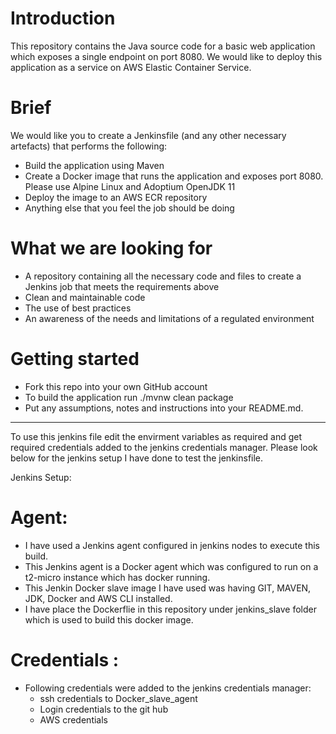 # Introduction
This repository contains the Java source code for a basic web application which exposes a single endpoint on port 8080. We would like to deploy this application as a service on AWS Elastic Container Service.

# Brief
We would like you to create a Jenkinsfile (and any other necessary artefacts) that performs the following:
- Build the application using Maven
- Create a Docker image that runs the application and exposes port 8080. Please use Alpine Linux and Adoptium OpenJDK 11
- Deploy the image to an AWS ECR repository
- Anything else that you feel the job should be doing

# What we are looking for
- A repository containing all the necessary code and files to create a Jenkins job that meets the requirements above
- Clean and maintainable code
- The use of best practices
- An awareness of the needs and limitations of a regulated environment

# Getting started
- Fork this repo into your own GitHub account
- To build the application run ./mvnw clean package
- Put any assumptions, notes and instructions into your README.md.
  
-----------------------------------------------------------------------------------------------------------------------------

To use this jenkins file edit the envirment variables as required and get required credentials added to the jenkins credentials manager.
Please look below for the jenkins setup I have done to test the jenkinsfile.
  
Jenkins Setup:
# Agent:
- I have used a Jenkins agent configured in jenkins nodes to execute this build.
- This Jenkins agent is a Docker agent which was configured to run on a t2-micro instance which has docker running.  
- This Jenkin Docker slave image I have used was having GIT, MAVEN, JDK, Docker and AWS CLI installed.
- I have place the Dockerflie in this repository under jenkins_slave folder which is used to build this docker image.
# Credentials :
- Following credentials were added to the jenkins credentials manager:
    - ssh credentials to Docker_slave_agent
    - Login credentials to the git hub
    - AWS credentials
• • • • •
=== Work required ===
Look through the material above and pick out each line holding the word "code".

=== Written solution ===
This repository contains the Java source code for a basic web application which exposes a single endpoint on port 8080. We would like to deploy this application as a service on AWS Elastic Container Service.
- A repository containing all the necessary code and files to create a Jenkins job that meets the requirements above
- Clean and maintainable code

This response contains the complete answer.